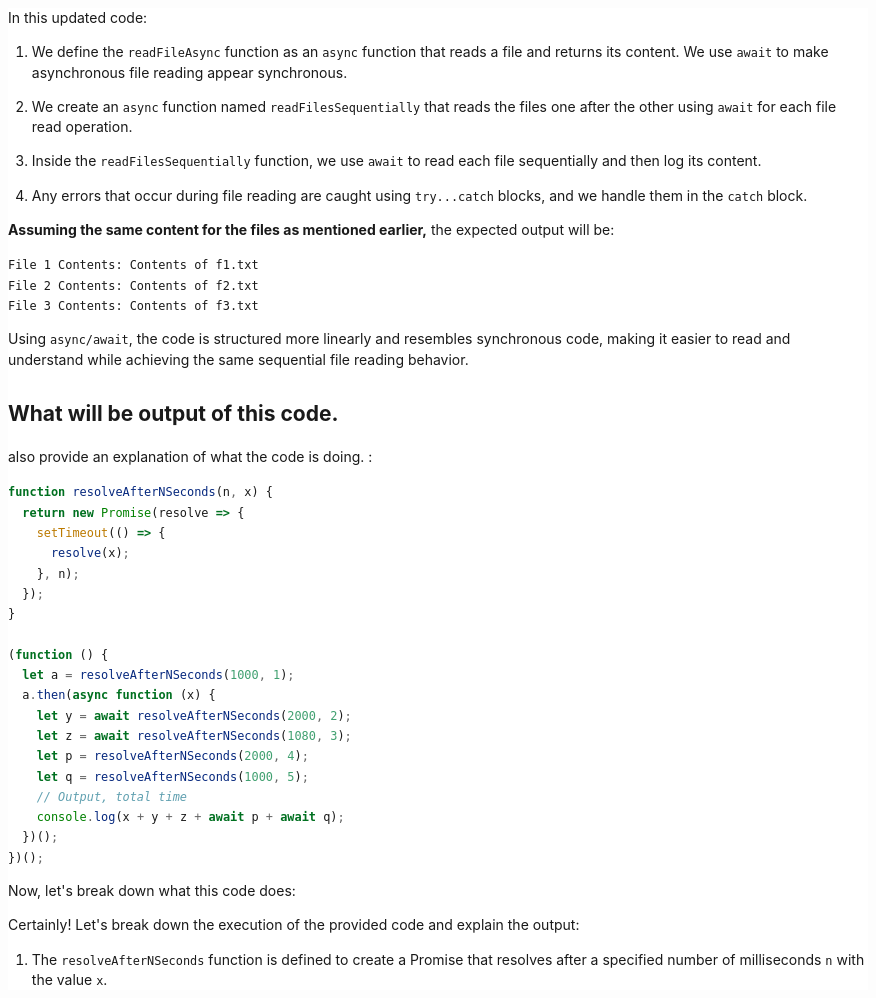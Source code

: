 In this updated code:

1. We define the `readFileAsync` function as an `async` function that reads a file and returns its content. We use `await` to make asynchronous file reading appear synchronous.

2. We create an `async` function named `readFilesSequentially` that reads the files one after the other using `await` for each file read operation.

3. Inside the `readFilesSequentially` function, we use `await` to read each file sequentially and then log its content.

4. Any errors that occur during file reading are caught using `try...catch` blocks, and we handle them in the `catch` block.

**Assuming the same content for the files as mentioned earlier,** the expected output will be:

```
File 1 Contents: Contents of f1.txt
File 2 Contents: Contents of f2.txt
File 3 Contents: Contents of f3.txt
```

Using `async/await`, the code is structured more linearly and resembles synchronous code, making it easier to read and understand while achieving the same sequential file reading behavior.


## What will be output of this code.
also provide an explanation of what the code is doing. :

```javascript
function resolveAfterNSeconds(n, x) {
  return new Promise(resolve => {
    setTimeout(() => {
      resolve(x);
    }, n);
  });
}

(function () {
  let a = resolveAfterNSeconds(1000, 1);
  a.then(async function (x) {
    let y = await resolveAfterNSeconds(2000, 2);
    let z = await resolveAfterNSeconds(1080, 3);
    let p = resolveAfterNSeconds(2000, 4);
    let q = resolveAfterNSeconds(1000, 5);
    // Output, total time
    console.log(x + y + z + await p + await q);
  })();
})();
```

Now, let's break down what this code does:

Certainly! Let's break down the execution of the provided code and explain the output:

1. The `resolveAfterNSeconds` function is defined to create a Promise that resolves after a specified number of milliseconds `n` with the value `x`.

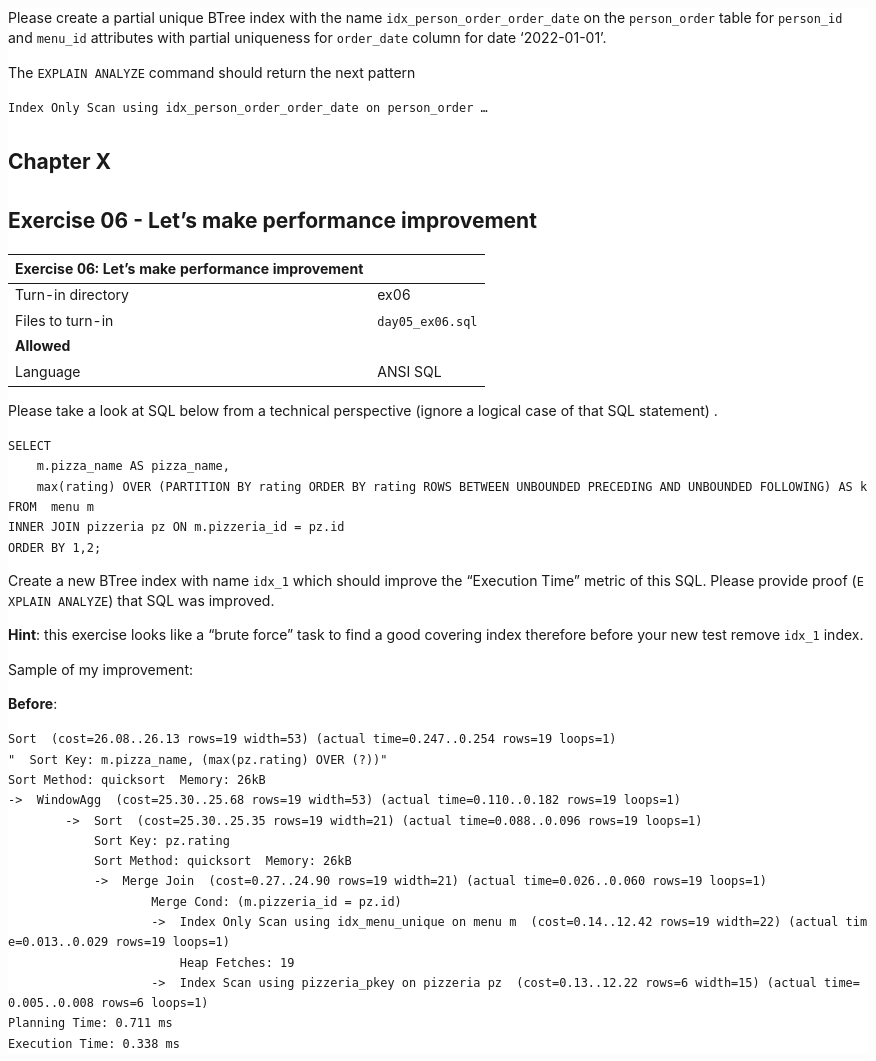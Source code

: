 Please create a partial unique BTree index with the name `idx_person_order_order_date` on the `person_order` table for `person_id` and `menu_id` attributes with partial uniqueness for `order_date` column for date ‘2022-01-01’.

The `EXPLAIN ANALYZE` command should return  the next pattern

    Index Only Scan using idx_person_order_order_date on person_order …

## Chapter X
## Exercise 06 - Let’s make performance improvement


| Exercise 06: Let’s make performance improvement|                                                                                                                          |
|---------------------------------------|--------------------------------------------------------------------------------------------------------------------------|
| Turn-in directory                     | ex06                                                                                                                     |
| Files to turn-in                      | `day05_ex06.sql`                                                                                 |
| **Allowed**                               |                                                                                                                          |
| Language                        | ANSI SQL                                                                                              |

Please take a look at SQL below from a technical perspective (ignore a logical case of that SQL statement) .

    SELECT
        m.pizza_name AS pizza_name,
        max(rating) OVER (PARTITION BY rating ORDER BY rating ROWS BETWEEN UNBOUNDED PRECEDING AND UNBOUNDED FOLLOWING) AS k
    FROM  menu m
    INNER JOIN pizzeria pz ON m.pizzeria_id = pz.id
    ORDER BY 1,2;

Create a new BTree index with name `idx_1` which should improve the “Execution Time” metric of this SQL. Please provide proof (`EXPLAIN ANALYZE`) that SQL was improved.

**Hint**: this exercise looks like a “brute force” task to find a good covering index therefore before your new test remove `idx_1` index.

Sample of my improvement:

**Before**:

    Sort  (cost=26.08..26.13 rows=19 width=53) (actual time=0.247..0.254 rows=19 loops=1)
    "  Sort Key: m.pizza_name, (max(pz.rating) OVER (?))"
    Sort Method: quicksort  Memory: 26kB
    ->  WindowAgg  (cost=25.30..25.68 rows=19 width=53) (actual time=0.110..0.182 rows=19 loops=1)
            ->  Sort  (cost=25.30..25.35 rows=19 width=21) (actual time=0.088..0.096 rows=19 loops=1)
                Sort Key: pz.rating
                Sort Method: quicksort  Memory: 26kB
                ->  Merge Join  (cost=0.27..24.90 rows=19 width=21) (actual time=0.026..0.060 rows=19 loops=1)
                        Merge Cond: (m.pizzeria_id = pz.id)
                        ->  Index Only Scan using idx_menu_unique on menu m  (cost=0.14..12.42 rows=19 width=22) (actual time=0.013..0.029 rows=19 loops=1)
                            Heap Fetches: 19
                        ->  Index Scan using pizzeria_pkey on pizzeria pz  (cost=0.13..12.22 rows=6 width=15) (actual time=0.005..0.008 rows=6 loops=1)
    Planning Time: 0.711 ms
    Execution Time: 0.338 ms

------------------------------

▶ **ACTIVITY**
Skip the pictures and give the entries above again word for word.

▶ **THE ANSWER**
Source code

: In this updated code:

1. We define the `readFileAsync` function as an `async` function that reads a file and returns its content. We use `await` to make asynchronous file reading appear synchronous.

2. We create an `async` function named `readFilesSequentially` that reads the files one after the other using `await` for each file read operation.

3. Inside the `readFilesSequentially` function, we use `await` to read each file sequentially and then log its content.

4. Any errors that occur during file reading are caught using `try...catch` blocks, and we handle them in the `catch` block.

**Assuming the same content for the files as mentioned earlier,** the expected output will be:

```
File 1 Contents: Contents of f1.txt
File 2 Contents: Contents of f2.txt
File 3 Contents: Contents of f3.txt
```

Using `async/await`, the code is structured more linearly and resembles synchronous code, making it easier to read and understand while achieving the same sequential file reading behavior.


## What will be output of this code.
also provide an explanation of what the code is doing. :

```javascript
function resolveAfterNSeconds(n, x) {
  return new Promise(resolve => {
    setTimeout(() => {
      resolve(x);
    }, n);
  });
}

(function () {
  let a = resolveAfterNSeconds(1000, 1);
  a.then(async function (x) {
    let y = await resolveAfterNSeconds(2000, 2);
    let z = await resolveAfterNSeconds(1080, 3);
    let p = resolveAfterNSeconds(2000, 4);
    let q = resolveAfterNSeconds(1000, 5);
    // Output, total time
    console.log(x + y + z + await p + await q);
  })();
})();
```

Now, let's break down what this code does:

Certainly! Let's break down the execution of the provided code and explain the output:

1. The `resolveAfterNSeconds` function is defined to create a Promise that resolves after a specified number of milliseconds `n` with the value `x`.

Source code

: Please create a partial unique BTree index with the name `idx_person_order_order_date` on the `person_order` table for `person_id` and `menu_id` attributes with partial uniqueness for `order_date` column for date ‘2022-01-01’.

The `EXPLAIN ANALYZE` command should return  the next pattern

    Index Only Scan using idx_person_order_order_date on person_order …

## Chapter X
## Exercise 06 - Let’s make performance improvement


| Exercise 06: Let’s make performance improvement|                                                                                                                          |
|---------------------------------------|--------------------------------------------------------------------------------------------------------------------------|
| Turn-in directory                     | ex06                                                                                                                     |
| Files to turn-in                      | `day05_ex06.sql`                                                                                 |
| **Allowed**                               |                                                                                                                          |
| Language                        | ANSI SQL                                                                                              |

Please take a look at SQL below from a technical perspective (ignore a logical case of that SQL statement) .

    SELECT
        m.pizza_name AS pizza_name,
        max(rating) OVER (PARTITION BY rating ORDER BY rating ROWS BETWEEN UNBOUNDED PRECEDING AND UNBOUNDED FOLLOWING) AS k
    FROM  menu m
    INNER JOIN pizzeria pz ON m.pizzeria_id = pz.id
    ORDER BY 1,2;

Create a new BTree index with name `idx_1` which should improve the “Execution Time” metric of this SQL. Please provide proof (`EXPLAIN ANALYZE`) that SQL was improved.

**Hint**: this exercise looks like a “brute force” task to find a good covering index therefore before your new test remove `idx_1` index.

Sample of my improvement:

**Before**:

    Sort  (cost=26.08..26.13 rows=19 width=53) (actual time=0.247..0.254 rows=19 loops=1)
    "  Sort Key: m.pizza_name, (max(pz.rating) OVER (?))"
    Sort Method: quicksort  Memory: 26kB
    ->  WindowAgg  (cost=25.30..25.68 rows=19 width=53) (actual time=0.110..0.182 rows=19 loops=1)
            ->  Sort  (cost=25.30..25.35 rows=19 width=21) (actual time=0.088..0.096 rows=19 loops=1)
                Sort Key: pz.rating
                Sort Method: quicksort  Memory: 26kB
                ->  Merge Join  (cost=0.27..24.90 rows=19 width=21) (actual time=0.026..0.060 rows=19 loops=1)
                        Merge Cond: (m.pizzeria_id = pz.id)
                        ->  Index Only Scan using idx_menu_unique on menu m  (cost=0.14..12.42 rows=19 width=22) (actual time=0.013..0.029 rows=19 loops=1)
                            Heap Fetches: 19
                        ->  Index Scan using pizzeria_pkey on pizzeria pz  (cost=0.13..12.22 rows=6 width=15) (actual time=0.005..0.008 rows=6 loops=1)
    Planning Time: 0.711 ms
    Execution Time: 0.338 ms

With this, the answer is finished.